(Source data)
= = = = = = =
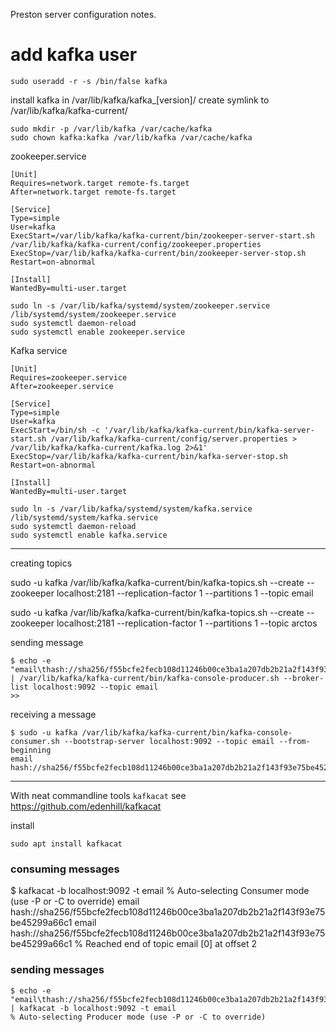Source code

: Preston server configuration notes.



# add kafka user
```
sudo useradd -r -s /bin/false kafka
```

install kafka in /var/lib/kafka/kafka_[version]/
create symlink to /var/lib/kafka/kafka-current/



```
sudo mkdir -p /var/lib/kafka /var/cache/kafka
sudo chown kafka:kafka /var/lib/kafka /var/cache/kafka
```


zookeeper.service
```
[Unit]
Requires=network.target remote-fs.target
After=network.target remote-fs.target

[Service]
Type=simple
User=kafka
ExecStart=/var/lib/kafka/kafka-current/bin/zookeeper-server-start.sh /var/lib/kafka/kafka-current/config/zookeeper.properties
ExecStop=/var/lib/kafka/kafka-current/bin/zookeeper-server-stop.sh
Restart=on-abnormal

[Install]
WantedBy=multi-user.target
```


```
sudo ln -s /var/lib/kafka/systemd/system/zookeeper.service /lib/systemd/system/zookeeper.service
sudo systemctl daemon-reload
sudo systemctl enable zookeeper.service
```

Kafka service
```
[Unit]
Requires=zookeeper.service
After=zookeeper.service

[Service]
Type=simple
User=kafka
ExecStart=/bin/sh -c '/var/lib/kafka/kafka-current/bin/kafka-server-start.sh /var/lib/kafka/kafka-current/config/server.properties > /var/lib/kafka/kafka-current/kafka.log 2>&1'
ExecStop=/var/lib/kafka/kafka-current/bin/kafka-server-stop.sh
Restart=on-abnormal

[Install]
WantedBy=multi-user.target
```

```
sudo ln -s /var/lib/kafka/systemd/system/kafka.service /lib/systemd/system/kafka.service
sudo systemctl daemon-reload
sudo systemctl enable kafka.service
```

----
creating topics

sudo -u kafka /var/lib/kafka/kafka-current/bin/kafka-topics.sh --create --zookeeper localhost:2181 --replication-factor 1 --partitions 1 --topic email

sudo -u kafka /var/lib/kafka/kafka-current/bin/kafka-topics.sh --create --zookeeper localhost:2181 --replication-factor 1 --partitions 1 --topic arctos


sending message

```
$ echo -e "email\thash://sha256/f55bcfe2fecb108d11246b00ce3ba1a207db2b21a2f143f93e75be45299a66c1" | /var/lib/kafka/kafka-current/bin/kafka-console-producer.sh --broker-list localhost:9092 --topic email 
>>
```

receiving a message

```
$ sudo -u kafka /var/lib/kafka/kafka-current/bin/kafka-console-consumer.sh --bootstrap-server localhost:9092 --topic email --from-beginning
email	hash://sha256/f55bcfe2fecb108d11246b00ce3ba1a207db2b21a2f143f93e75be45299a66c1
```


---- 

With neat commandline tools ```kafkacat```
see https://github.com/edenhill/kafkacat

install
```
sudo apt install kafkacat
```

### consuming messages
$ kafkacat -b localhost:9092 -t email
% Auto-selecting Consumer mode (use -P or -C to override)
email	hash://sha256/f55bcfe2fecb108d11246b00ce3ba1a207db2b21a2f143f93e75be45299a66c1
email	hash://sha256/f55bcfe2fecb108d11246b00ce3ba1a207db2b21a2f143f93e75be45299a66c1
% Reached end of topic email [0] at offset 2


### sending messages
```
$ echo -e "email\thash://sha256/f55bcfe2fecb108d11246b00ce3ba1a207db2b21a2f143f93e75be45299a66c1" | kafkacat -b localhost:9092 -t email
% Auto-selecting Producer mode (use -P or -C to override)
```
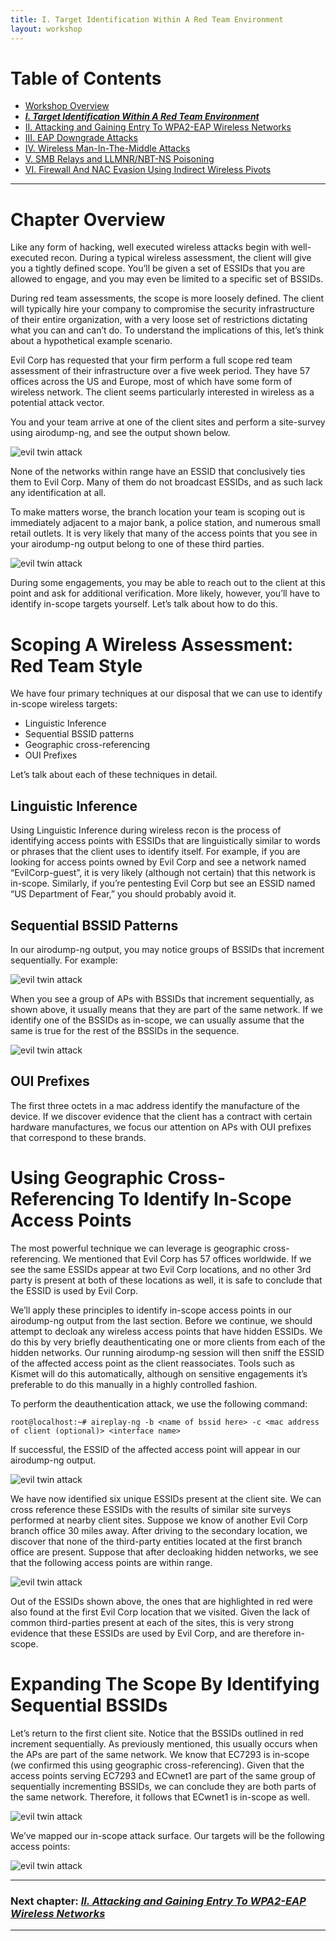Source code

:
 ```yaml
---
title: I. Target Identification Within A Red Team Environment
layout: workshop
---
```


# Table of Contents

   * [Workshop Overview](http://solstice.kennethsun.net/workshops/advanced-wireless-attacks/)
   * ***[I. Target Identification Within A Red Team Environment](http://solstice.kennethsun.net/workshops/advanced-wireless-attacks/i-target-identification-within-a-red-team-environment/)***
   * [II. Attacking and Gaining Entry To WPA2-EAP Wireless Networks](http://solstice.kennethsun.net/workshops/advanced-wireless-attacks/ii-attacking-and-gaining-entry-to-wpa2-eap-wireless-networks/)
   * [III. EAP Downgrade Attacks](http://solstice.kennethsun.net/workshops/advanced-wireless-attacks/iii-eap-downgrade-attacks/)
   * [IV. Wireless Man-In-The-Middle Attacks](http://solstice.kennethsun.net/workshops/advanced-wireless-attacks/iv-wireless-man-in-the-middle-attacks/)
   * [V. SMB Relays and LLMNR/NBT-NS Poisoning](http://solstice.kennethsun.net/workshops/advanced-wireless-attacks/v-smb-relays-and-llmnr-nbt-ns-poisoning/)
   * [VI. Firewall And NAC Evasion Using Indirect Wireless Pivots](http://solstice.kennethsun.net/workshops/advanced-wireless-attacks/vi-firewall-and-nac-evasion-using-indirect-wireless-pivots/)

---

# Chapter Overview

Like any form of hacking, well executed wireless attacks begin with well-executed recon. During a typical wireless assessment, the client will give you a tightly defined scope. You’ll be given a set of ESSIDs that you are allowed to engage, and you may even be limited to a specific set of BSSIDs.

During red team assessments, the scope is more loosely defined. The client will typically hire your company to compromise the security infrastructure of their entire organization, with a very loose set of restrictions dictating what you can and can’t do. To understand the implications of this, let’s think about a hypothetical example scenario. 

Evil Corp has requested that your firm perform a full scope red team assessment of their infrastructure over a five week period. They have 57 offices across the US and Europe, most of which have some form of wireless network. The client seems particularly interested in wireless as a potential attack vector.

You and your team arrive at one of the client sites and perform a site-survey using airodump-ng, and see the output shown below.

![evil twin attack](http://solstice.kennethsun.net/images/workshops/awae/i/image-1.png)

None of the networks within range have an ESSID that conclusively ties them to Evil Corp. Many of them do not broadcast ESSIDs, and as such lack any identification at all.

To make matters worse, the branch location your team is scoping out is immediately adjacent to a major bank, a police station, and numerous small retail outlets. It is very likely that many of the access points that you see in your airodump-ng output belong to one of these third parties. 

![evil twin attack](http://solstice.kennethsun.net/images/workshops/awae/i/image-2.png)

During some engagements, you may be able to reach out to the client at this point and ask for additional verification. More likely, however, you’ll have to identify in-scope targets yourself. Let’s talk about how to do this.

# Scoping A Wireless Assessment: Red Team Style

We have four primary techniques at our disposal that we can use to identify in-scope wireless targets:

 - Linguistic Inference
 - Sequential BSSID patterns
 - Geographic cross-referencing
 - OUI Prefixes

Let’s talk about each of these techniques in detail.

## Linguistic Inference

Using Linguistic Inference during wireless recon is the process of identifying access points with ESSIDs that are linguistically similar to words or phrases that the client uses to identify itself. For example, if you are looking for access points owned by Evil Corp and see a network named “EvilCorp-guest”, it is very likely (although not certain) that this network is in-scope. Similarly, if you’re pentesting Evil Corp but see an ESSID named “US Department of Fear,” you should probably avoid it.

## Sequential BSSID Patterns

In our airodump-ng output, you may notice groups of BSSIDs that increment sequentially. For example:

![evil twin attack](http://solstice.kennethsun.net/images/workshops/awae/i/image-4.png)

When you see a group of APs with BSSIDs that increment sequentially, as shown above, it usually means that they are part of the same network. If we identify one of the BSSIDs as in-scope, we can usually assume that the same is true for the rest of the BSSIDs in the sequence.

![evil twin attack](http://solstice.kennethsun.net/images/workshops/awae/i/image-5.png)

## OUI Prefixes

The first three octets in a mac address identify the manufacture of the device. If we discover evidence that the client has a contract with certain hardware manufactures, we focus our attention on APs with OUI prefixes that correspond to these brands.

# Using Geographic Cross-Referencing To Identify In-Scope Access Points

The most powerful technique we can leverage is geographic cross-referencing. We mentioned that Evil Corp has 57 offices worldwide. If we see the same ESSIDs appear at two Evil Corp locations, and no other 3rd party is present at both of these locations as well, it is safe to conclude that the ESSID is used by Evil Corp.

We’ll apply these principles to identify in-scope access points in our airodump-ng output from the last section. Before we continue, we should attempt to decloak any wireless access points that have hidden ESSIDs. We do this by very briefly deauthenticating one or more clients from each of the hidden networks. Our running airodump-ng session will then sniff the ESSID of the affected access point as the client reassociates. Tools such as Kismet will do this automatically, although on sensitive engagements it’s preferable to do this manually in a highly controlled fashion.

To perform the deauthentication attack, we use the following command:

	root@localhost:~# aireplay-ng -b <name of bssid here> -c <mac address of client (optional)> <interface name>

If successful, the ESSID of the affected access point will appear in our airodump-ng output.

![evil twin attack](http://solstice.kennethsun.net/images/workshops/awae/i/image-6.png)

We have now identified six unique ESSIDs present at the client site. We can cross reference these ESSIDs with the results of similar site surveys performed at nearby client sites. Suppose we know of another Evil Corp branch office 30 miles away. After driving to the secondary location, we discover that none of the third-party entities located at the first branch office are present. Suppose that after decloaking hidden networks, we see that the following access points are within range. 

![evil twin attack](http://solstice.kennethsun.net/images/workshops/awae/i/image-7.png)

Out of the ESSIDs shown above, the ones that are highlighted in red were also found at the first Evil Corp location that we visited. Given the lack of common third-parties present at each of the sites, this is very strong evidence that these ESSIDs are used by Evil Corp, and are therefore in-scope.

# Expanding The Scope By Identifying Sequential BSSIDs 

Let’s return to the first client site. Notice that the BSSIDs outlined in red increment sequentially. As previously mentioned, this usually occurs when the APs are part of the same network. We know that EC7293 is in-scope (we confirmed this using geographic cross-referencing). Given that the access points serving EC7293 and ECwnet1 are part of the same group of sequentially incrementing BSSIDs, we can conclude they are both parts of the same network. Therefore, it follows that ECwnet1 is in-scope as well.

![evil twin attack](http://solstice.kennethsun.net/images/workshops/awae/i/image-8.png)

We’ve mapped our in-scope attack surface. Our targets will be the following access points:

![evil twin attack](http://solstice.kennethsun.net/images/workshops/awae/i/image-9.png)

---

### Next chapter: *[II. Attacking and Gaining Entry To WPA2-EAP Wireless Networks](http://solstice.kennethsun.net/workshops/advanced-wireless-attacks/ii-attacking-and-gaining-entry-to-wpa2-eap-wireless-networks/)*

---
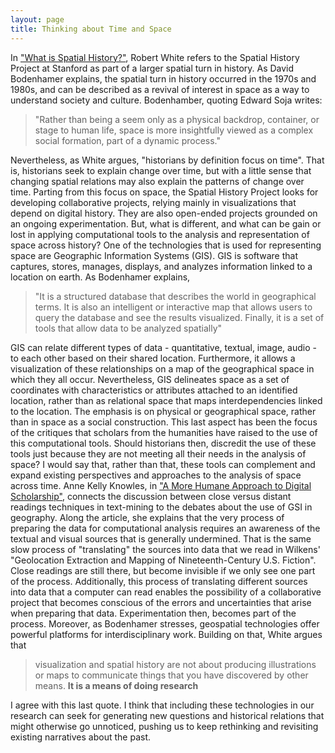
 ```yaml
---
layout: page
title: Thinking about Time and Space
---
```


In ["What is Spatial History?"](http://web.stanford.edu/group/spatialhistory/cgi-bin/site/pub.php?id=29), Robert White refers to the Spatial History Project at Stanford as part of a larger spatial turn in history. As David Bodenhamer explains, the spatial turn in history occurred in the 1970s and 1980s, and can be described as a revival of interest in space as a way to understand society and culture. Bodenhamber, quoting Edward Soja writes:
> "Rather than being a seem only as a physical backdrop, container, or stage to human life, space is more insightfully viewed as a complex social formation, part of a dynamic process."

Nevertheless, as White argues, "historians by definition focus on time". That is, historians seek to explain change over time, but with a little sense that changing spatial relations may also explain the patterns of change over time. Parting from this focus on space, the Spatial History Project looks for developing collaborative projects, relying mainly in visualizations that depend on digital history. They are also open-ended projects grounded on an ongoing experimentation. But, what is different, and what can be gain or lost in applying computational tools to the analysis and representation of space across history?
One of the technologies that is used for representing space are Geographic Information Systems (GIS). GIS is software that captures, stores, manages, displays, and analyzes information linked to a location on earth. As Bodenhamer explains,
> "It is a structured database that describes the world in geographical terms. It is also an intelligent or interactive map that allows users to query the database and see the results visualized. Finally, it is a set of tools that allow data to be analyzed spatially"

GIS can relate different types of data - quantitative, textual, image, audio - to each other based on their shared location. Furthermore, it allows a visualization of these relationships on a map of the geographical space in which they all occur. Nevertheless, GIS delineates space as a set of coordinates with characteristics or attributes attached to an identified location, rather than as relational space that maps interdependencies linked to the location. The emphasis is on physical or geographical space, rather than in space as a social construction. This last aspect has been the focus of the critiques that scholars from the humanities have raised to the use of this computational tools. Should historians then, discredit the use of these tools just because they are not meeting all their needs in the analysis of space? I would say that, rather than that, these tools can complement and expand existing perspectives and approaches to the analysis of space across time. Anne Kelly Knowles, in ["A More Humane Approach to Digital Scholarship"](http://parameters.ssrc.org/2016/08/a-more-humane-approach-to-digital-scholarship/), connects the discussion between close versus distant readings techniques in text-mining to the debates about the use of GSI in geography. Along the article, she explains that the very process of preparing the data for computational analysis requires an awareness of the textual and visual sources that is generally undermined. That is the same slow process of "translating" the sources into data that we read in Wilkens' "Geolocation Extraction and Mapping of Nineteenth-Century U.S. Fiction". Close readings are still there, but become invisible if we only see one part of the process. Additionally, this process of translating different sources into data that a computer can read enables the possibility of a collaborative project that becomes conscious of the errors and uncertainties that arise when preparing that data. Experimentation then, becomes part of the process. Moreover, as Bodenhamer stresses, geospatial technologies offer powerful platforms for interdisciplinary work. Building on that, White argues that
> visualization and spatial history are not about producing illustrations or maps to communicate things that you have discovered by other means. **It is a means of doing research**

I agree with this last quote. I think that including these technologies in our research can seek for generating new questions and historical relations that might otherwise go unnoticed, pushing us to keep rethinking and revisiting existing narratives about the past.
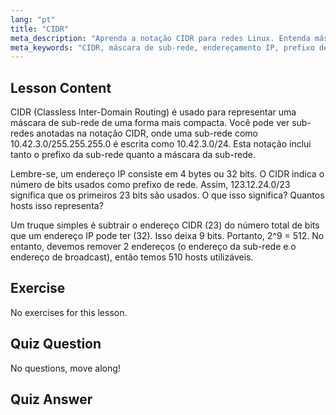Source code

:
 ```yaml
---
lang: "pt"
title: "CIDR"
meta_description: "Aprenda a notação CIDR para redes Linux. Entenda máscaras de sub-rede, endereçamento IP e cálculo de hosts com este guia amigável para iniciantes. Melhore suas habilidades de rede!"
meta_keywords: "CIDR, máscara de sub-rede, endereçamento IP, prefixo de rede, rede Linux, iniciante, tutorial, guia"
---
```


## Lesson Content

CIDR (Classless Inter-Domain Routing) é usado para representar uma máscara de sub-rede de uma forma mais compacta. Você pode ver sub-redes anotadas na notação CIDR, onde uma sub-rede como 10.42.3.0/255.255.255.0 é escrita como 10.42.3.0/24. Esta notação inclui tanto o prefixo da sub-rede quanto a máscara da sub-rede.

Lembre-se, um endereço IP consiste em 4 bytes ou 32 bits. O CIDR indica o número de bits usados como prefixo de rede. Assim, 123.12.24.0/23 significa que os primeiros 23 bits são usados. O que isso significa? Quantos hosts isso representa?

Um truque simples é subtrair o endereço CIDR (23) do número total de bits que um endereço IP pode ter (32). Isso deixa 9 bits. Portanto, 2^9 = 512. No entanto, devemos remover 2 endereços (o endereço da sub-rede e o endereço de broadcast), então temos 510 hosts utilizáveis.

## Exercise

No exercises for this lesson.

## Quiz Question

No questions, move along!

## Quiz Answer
= = = = = = =
• [YOUR OBJECTIVE] Extract exactly and only the lines above from the line containing "When you see" through the line containing "The most powerful", both end lines included.

• [RESULT]
When you see a group of APs with BSSIDs that increment sequentially, as shown above, it usually means that they are part of the same network. If we identify one of the BSSIDs as in-scope, we can usually assume that the same is true for the rest of the BSSIDs in the sequence.

![evil twin attack](http://solstice.kennethsun.net/images/workshops/awae/i/image-5.png)

## OUI Prefixes

The first three octets in a mac address identify the manufacture of the device. If we discover evidence that the client has a contract with certain hardware manufactures, we focus our attention on APs with OUI prefixes that correspond to these brands.

# Using Geographic Cross-Referencing To Identify In-Scope Access Points

The most powerful technique we can leverage is geographic cross-referencing. We mentioned that Evil Corp has 57 offices worldwide. If we see the same ESSIDs appear at two Evil Corp locations, and no other 3rd party is present at both of these locations as well, it is safe to conclude that the ESSID is used by Evil Corp.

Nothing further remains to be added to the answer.